China American fantasies Near trade war shows limits of our influence.

June 23, 1996|By Ian Johnson

WASHINGTON — BEIJING -- Just like last year, the United States and China went to the brink of a trade war and then stepped back, with both sides claiming victory.

The result this past Monday was another agreement to protect intellectual property rights -- the pirated music, software and movies that one can easily buy in Chinese cities and, thanks to exports from China, throughout Asia.

"This is the fourth IPR agreement since 1989, most of which have been honored in the breach," said James Feinerman, a law professor and China specialist at Georgetown University. "It's deja vu all over again, again."

Cynicism may be the natural response to this year's trade spat, but it highlights one of the most difficult foreign policy problems facing the United States: how to deal with a country that it sees only as a reflection of its dreams and hopes, rather than the more complicated -- and less malleable -- place it really is.

According to Acting U.S. Trade Representative Charlene Barshefsky, Washington's policy now is to jawbone China into submission. Just as U.S. officials needed more than 40 trips over the past 15 months to secure this past week's accord, so too will other problems be tackled.

In a way, this makes the current U.S. policy toward China a slow-motion version of the 19th century missionary movement. Back then, missionaries tried zealously to Christianize the world's largest heathen nation. Nowadays, Christianity has been replaced by democracy and market economics, the absolute truths that Americans believe they must promote or face damnation.

Especially since the Tiananmen Square massacre of demonstrators in 1989, U.S. policy has been based on the assumption that it is America's burden to liberate the Chinese from their government -- that like a prisoner trying to qualify for parole, China must show some sort of quantifiable improvement in its behavior each year in order to meet America's approval.
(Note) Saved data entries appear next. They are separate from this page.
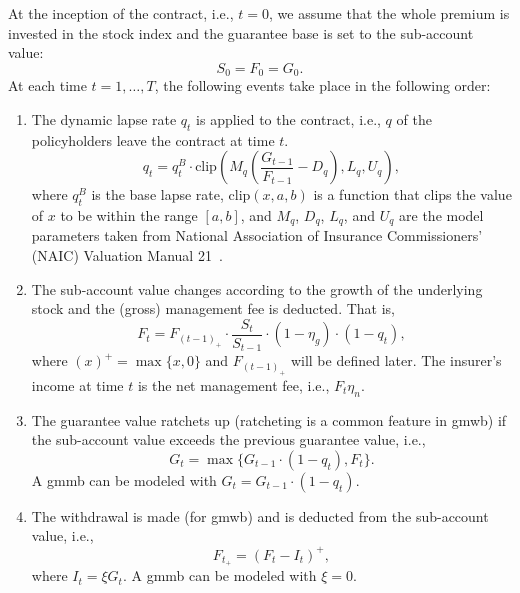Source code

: At the inception of the contract, i.e., $t=0$, we assume that the whole premium is invested in the stock index and the guarantee base is set to the sub-account value:
\begin{equation*}
    S_0=F_0=G_0.
\end{equation*}
At each time $t=1,\ldots,T$, the following events take place in the following order:
\begin{enumerate}
    \item The dynamic lapse rate $q_t$ is applied to the contract, i.e., $q$ of the policyholders leave the contract at time $t$.
        \begin{equation} \label{eq3:lapse}
            q_t = q_t^B \cdot \text{clip} (M_q (\frac{G_{t-1}}{F_{t-1}} - D_q), L_q, U_q),
        \end{equation}
    where $q_t^B$ is the base lapse rate, $\text{clip}(x, a, b)$ is a function that clips the value of $x$ to be within the range $[a, b]$, and $M_q$, $D_q$, $L_q$, and $U_q$ are the model parameters taken from National Association of Insurance Commissioners’ (NAIC) Valuation Manual 21~\citep{naic2021}.
    \item The sub-account value changes according to the growth of the underlying stock and the (gross) management fee is deducted. That is, 
        \begin{equation} \label{eq3:subaccount}
            F_t = F_{(t-1)_+}\cdot\frac{S_{t}}{S_{t-1}}\cdot(1-\eta_g)\cdot(1-q_t),
        \end{equation} 
    where $(x)^+=\max\{x,0\}$ and $F_{(t-1)_+}$ will be defined later. The insurer's income at time $t$ is the net management fee, i.e., $F_t\eta_n$. 

    \item The guarantee value ratchets up (ratcheting is a common feature in \gls{gmwb}) if the sub-account value exceeds the previous guarantee value, i.e., 
        \begin{equation} \label{eq3:guarantee}
            G_t = \max\{G_{t-1}\cdot(1-q_t),F_t\}.
        \end{equation} 
    A \gls{gmmb} can be modeled with $G_t = G_{t-1}\cdot(1-q_t)$.

    \item The withdrawal is made (for \gls{gmwb}) and is deducted from the sub-account value, i.e., 
        \begin{equation} \label{eq3:withdrawal}
            F_{t_+} = (F_t - I_t)^+,
        \end{equation} 
    where $I_t = \xi G_t$. A \gls{gmmb} can be modeled with $\xi = 0$.
\end{enumerate}

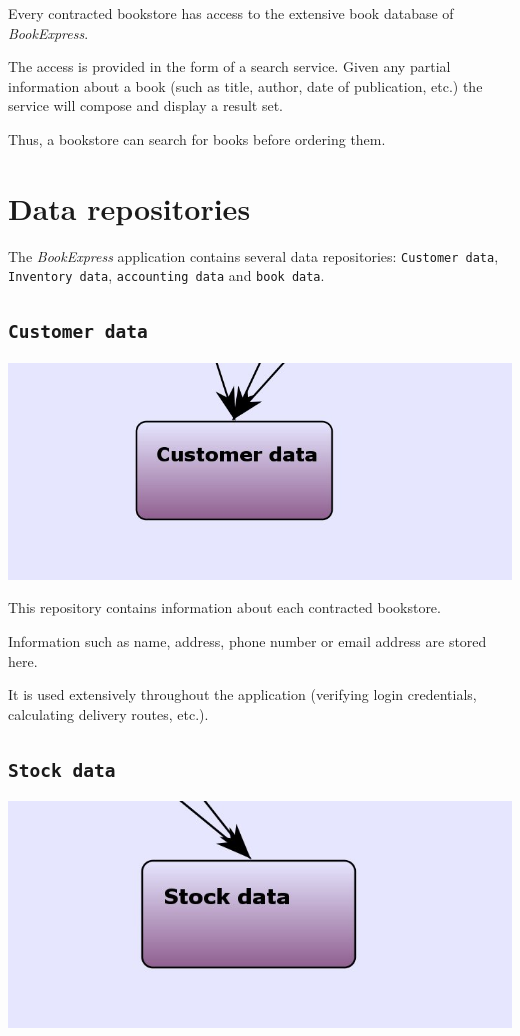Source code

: Every contracted bookstore has access to the extensive book database of \emph{BookExpress}.

The access is provided in the form of a search service. Given any partial information about a book (such as title, author, date of publication, etc.)
the service will compose and display a result set.

Thus, a bookstore can search for books before ordering them.



\chapter{Data repositories}
The \emph{BookExpress} application contains several data repositories: \texttt{Customer data}, \texttt{Inventory data}, \texttt{accounting data} and \texttt{book data}.


\section{\texttt{Customer data}}

\includegraphics[scale=0.8]{screenshots/Customer_data.jpeg}

This repository contains information about each contracted bookstore.

Information such as name, address, phone number or email address are stored here.

It is used extensively throughout the application (verifying login credentials, calculating delivery routes, etc.).


\section{\texttt{Stock data}}

\includegraphics[scale=0.8]{screenshots/Stock_data.jpeg}

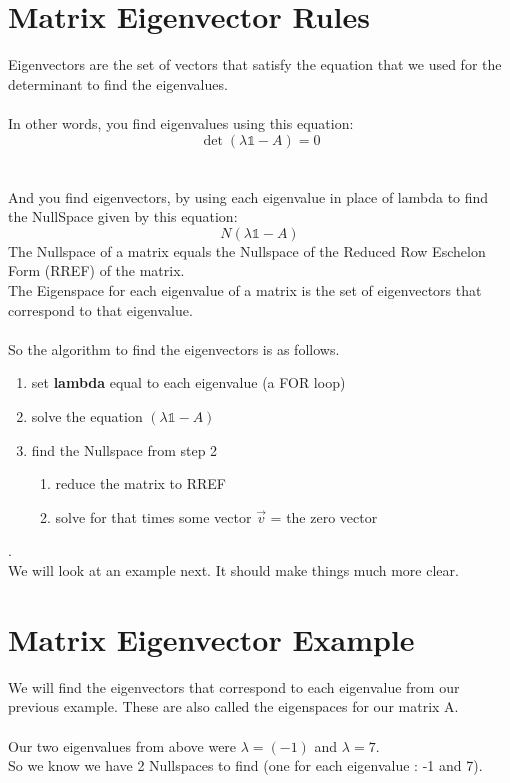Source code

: \documentclass{article}
\begin{document}
\newpage
\section{Matrix Eigenvector Rules}
Eigenvectors are the set of vectors that satisfy the equation that we used for the determinant to find the eigenvalues.
\\
\\
In other words, you find eigenvalues using this equation:
\[
\det ( \lambda \mathbb{1} - A ) = 0
\] 
\\
\\
And you find eigenvectors, by using each eigenvalue in place of lambda to find the NullSpace given by this equation:
\[
N( \lambda \mathbb{1} - A ) 
\]
The Nullspace of a matrix equals the Nullspace of the Reduced Row Eschelon Form (RREF) of the matrix.
\\
The Eigenspace for each eigenvalue of a matrix is the set of eigenvectors that correspond to that eigenvalue.
\\
\\
So the algorithm to find the eigenvectors is as follows.
\begin{enumerate}
	\item set \textbf{lambda} equal to each eigenvalue (a FOR loop)
	\item solve the equation $ ( \lambda \mathbb{1} - A ) $
	\item find the Nullspace from step 2
	\begin{enumerate}
		\item reduce the matrix to RREF
		\item solve for that times some vector $\vec{v}$  = the zero vector
	\end{enumerate}
\end{enumerate}
.
\\


We will look at an example next.  It should make things much more clear.


\newpage
\section{Matrix Eigenvector Example}
We will find the eigenvectors that correspond to each eigenvalue from our previous example.
These are also called the eigenspaces for our matrix A.
\\
\\
Our two eigenvalues from above were $\lambda = (-1)$ and $\lambda = 7$.
\\
So we know we have 2 Nullspaces to find (one for each eigenvalue :  -1 and 7).
\\
\\
\end{document}
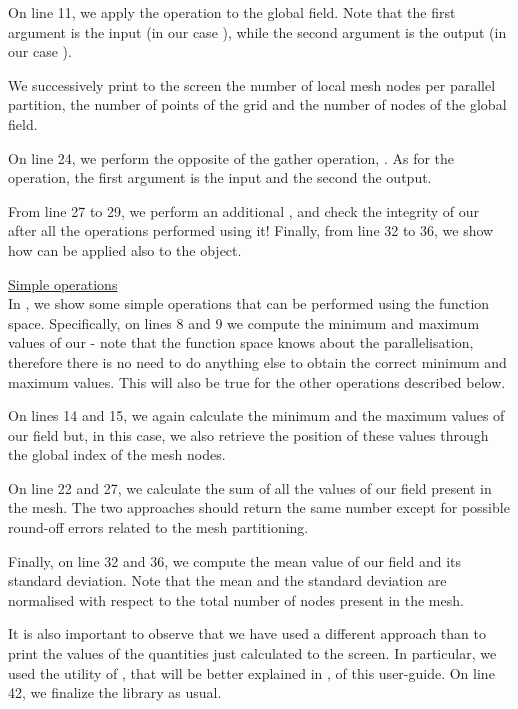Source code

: \begin{description}
On line 11, we apply the  operation to the global field.
Note that the first argument is the input (in our case ),
while the second argument is the output (in our case ).

We successively print to the screen the number of local mesh nodes 
per parallel partition, the number of points of the grid and the 
number of nodes of the global field.

On line 24, we perform the opposite of the gather operation, 
. As for the  operation, the 
first argument is the input and the second the output.

From line 27 to 29, we perform an additional , 
and check the integrity of our  after all the 
operations performed using it! 
Finally, from line 32 to 36, we show how  can be applied 
also to the  object.

%

%
%
\item \underline{Simple operations}\\[0.5em]
%
In , we show some simple operations that 
can be performed using the  function space. Specifically, 
on lines 8 and 9 we compute the minimum and maximum values of our 
 - note that the function space knows about 
the parallelisation, therefore there is no need to do anything 
else to obtain the correct minimum and maximum values. This will
also be true for the other operations described below.

On lines 14 and 15, we again calculate the minimum and the maximum 
values of our field but, in this case, we also retrieve the position 
of these values through the global index of the mesh nodes.

On line 22 and 27, we calculate the sum of all the values of our 
field present in the mesh. The two approaches should return the 
same number except for possible round-off errors related to the 
mesh partitioning.

Finally, on line 32 and 36, we compute the mean value of our
field and its standard deviation. Note that the mean and the 
standard deviation are normalised with respect to the total 
number of nodes present in the mesh.

It is also important to observe that we have used a different 
approach than  to print the values of the quantities 
just calculated to the screen. In particular, we used the 
 utility of \Atlas, that will be better 
explained in , of this user-guide.
On line 42, we finalize the library as usual.
%

%
\end{description}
Not that China is an entirely blameless victim of another country's delusions.

U.S. demands that it close pirate factories are largely reasonable and in China's long-term economic benefit. If foreign software and ideas are always ripped off, how will China ever develop its own advanced technologies?

Insecure Chinese leaders, however, see trade disputes as a litmus test of toughness. No one dares buckle to the Americans or give a straight answer -- thus the annual agreements which may not necessarily be followed or which the central government is too weak to genuinely enforce.

Because of this, China is in the unenviable position of looking like either an international scofflaw -- ignoring agreements it makes with other countries -- or a country too disjointed to enforce its own laws.

As U.S. Assistant Secretary of State Winston Lord put it in April, the current government in Beijing "is the most difficult regime I've seen in 25 years."

That said, however, U.S. policy toward China is still driven by overblown assumptions of America's ability to influence the world's most populous nation. Its policy on intellectual property rights illustrates this confusion.

Since last year's IPR accord was reached, China's enforcement of it has been haphazard. While it is more difficult to find pirated products in Chinese stores or on street corners, factories have been producing bootleg compact disks and CD-ROMs at nearly full tilt. Most of the production goes overseas, offering wealthy Asian consumers the chance to buy cut-priced products when they might otherwise buy full-priced products.

When Monday's deal was announced, U.S. officials said factories were being closed and Chinese inspectors would monitor the remaining factories to make sure they produced only licensed products.

While a useful start, this is only a small change over the current arrangement. As in the past, U.S. officials will have to take Chinese officials' word that they have closed the factories and that the inspectors are not being bribed. Truly independent verification will not exist.

This is not surprising -- what country willingly allows another country's officials to poke around its companies? But it does guarantee that piracy will continue and that further negotiations and trade war brinkmanship are likely.

Ultimately, what will change China's attitude toward pirating is what changed many other countries' attitudes: China will very slowly develop its own intellectual property that its own people will have a vested interest in protecting.

It's worth noting, for example, that not too long ago, Hong Kong was the legendary pirating capital, where fake Rolex watches, Levi jeans and popular books could be bought. While factories making these products have been closed down in recent years, it has only been late in Hong Kong's economic development.